A midly spiced curry, an everyday curry from my home town, Thiruvanathapuram, Kerala. There is only one person whom I miss the most in my entire life, is my darling grandma, whom I call ‘Ammamma.’ This is the most favorite meen curry in the entire world and I bet there is nothing to beat the taste of a fish curry with coconut and irumbanpuli/bilimbi flavor. It is a typical south Kerala dish, in this curry fish is cooked with irubanpuli for sourness instead of kudampuli/ fish tamraind or tomatoes and freshly scraped coconut is grounded to a smooth paste and mixed into the curry.
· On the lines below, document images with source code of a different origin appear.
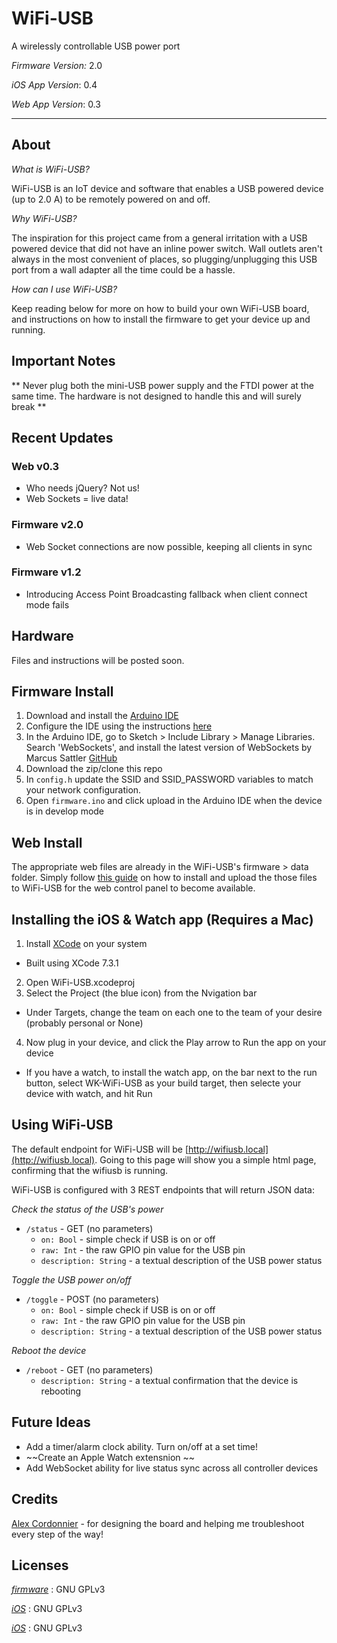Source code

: # WiFi-USB #
A wirelessly controllable USB power port

_Firmware Version:_ 2.0

_iOS App Version_: 0.4

_Web App Version_: 0.3

---

## About ##

_What is WiFi-USB?_

WiFi-USB is an IoT device and software that enables a USB powered device (up to 2.0 A) to be remotely powered on and off.

_Why WiFi-USB?_

The inspiration for this project came from a general irritation with a USB powered device that did not have an inline power switch. Wall outlets aren't always in the most convenient of places, so plugging/unplugging this USB port from a wall adapter all the time could be a hassle.

_How can I use WiFi-USB?_

Keep reading below for more on how to build your own WiFi-USB board, and instructions on how to install the firmware to get your device up and running.

## Important Notes ##

** Never plug both the mini-USB power supply and the FTDI power at the same time. The hardware is not designed to handle this and will surely break **

## Recent Updates ##

### Web v0.3 ###

- Who needs jQuery? Not us!
- Web Sockets = live data!

### Firmware v2.0 ###

- Web Socket connections are now possible, keeping all clients in sync

### Firmware v1.2 ###

- Introducing Access Point Broadcasting fallback when client connect mode fails

## Hardware ##

Files and instructions will be posted soon.

## Firmware Install ##

1. Download and install the [Arduino IDE](https://www.arduino.cc/en/Main/Software)
2. Configure the IDE using the instructions [here](https://github.com/esp8266/arduino#installing-with-boards-manager)
3. In the Arduino IDE, go to Sketch > Include Library > Manage Libraries. Search 'WebSockets', and install the latest version of WebSockets by Marcus Sattler [GitHub](https://github.com/Links2004/arduinoWebSockets)
4. Download the zip/clone this repo
5. In `config.h` update the SSID and SSID_PASSWORD variables to match your network configuration.
6. Open `firmware.ino` and click upload in the Arduino IDE when the device is in develop mode

## Web Install ##

The appropriate web files are already in the WiFi-USB's firmware > data folder. Simply follow [this guide](https://github.com/esp8266/arduino-esp8266fs-plugin) on how to install and upload the those files to WiFi-USB for the web control panel to become available.

## Installing the iOS & Watch app (Requires a Mac) ##

1. Install [XCode](https://itunes.apple.com/us/app/xcode/id497799835?mt=12) on your system
  - Built using XCode 7.3.1
2. Open  WiFi-USB.xcodeproj
3. Select the Project (the blue icon) from the Nvigation bar
  - Under Targets, change the team on each one to the team of your desire (probably personal or None)
4. Now plug in your device, and click the Play arrow to Run the app on your device
  - If you have a watch, to install the watch app, on the bar next to the run button, select WK-WiFi-USB as your build target, then selecte your device with watch, and hit Run 


## Using WiFi-USB ##


The default endpoint for WiFi-USB will be [http://wifiusb.local](http://wifiusb.local). Going to this page will show you a simple html page, confirming that the wifiusb is running.

WiFi-USB is configured with 3 REST endpoints that will return JSON data:


_Check the status of the USB's power_
* `/status` - GET (no parameters)
  * `on: Bool` - simple check if USB is on or off
  * `raw: Int` - the raw GPIO pin value for the USB pin 
  * `description: String` - a textual description of the USB power status


_Toggle the USB power on/off_
* `/toggle` - POST (no parameters)
  * `on: Bool` - simple check if USB is on or off
  * `raw: Int` - the raw GPIO pin value for the USB pin 
  * `description: String` - a textual description of the USB power status


_Reboot the device_
* `/reboot` - GET (no parameters)
  * `description: String` - a textual confirmation that the device is rebooting


## Future Ideas ##
* Add a timer/alarm clock ability. Turn on/off at a set time!
* ~~Create an Apple Watch extensnion ~~
* Add WebSocket ability for live status sync across all controller devices


## Credits ##


[Alex Cordonnier](https://github.com/ajcord) - for designing the board and helping me troubleshoot every step of the way!

## Licenses ##

[_firmware_](https://github.com/EPICmynamesBG/WiFi-USB/blob/master/firmware/LICENSE) : GNU GPLv3

[_iOS_](https://github.com/EPICmynamesBG/WiFi-USB/blob/master/iOS/LICENSE) : GNU GPLv3

[_iOS_](https://github.com/EPICmynamesBG/WiFi-USB/blob/master/web/LICENSE) : GNU GPLv3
The netholi/ kozhuva fish is cooked in this coconut based gravy with lot of curry leaves and finally drizzled with coconut oil. The detailed recipe with step by step cooking pictures follows.
My grandma makes fish fry or curry almost everyday and I always feel she makes the best fish and meat dishes ever. This recipe is my grandma’s way of making anchovy fish curry which is absolutely best with steamed rice. My grandma used to make fish curry in clay pot only, she used to say that it is the important factor that uplift the taste of any fish curry. Every Kerala house have at least one of this clay pot which brings the taste of the fish curry to perfection and I have grown up seeing my grandma, mom and aunts making fish curry in clay pot/ manchatti. So I always cook fish in clay pot only.So let me post thid fish curry recipes for all my wonderful readers and do try this and please let me know how it turned out dears.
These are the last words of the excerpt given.